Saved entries

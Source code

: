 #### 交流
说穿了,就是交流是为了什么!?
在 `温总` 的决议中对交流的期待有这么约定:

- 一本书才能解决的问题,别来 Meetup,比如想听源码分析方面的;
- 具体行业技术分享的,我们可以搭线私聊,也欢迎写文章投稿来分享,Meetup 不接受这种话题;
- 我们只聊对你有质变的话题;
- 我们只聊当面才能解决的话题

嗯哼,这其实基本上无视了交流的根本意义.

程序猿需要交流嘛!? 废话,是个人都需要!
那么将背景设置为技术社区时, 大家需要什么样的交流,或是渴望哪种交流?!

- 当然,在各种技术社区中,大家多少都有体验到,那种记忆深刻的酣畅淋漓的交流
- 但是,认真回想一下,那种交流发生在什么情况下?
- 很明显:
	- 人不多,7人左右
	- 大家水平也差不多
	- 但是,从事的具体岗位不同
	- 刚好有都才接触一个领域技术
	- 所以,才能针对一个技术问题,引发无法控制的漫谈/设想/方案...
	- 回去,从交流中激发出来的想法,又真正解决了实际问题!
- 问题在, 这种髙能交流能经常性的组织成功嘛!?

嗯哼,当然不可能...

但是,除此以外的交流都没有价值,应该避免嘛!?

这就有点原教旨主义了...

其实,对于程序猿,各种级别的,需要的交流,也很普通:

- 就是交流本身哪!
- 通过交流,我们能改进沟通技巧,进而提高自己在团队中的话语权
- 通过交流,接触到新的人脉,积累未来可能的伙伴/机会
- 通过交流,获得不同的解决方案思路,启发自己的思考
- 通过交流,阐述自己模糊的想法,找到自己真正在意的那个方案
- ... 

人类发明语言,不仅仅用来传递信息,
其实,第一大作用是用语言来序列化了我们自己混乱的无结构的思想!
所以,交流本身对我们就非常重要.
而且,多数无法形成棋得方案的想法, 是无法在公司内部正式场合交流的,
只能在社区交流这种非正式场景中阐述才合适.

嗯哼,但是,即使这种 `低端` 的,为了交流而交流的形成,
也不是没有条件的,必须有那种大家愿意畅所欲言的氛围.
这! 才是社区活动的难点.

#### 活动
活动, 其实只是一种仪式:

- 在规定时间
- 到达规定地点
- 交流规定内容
--
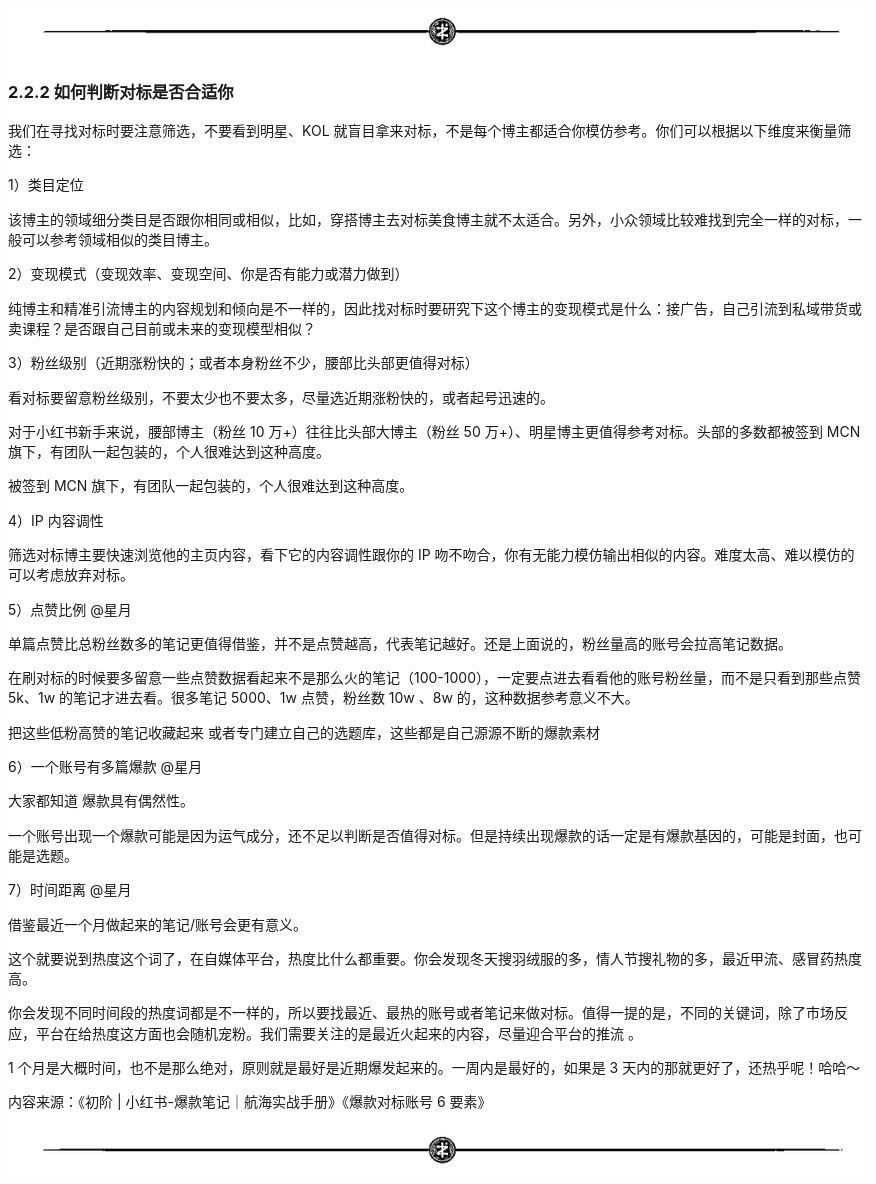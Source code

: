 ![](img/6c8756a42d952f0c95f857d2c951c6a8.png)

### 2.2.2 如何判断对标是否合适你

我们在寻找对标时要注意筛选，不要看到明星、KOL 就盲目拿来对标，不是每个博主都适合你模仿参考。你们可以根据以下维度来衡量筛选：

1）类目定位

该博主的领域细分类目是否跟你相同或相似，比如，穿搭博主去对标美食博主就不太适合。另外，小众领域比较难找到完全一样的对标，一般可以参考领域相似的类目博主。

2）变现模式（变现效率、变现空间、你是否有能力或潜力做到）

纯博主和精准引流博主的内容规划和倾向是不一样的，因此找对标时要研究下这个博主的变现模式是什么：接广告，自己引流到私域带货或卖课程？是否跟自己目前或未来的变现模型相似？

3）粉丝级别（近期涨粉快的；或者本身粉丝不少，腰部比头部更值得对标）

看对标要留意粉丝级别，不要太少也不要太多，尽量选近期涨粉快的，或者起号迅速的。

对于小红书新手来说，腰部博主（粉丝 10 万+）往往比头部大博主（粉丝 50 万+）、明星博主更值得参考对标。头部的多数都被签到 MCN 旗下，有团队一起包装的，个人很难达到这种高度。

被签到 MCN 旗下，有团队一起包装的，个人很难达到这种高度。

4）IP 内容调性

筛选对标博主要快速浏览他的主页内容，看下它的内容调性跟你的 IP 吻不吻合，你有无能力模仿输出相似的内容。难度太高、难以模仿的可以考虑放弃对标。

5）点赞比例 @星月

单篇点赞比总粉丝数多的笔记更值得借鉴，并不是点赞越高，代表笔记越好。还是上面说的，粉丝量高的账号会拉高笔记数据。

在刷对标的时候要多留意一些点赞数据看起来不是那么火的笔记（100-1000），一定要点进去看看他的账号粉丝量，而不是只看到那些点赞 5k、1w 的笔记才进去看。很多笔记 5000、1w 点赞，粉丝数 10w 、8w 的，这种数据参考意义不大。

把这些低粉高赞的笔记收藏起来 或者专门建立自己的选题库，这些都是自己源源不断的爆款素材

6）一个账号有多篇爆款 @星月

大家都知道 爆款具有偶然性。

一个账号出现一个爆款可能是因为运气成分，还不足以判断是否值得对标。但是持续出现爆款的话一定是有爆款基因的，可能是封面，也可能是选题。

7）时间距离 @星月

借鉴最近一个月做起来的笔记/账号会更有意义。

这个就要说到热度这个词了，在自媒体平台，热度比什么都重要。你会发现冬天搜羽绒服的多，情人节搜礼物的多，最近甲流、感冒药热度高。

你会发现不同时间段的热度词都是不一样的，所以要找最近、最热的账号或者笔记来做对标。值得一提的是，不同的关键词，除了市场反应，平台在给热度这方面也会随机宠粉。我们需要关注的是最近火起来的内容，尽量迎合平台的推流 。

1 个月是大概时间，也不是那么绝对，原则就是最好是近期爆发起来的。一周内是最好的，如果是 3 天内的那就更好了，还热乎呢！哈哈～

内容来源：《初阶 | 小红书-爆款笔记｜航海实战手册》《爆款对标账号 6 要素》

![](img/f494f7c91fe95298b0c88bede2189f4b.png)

• _Task objective_
If a line in the records above contains "Meetup", copy that line.

• _Finished exercise_
- 一本书才能解决的问题,别来 Meetup,比如想听源码分析方面的;
- 具体行业技术分享的,我们可以搭线私聊,也欢迎写文章投稿来分享,Meetup 不接受这种话题;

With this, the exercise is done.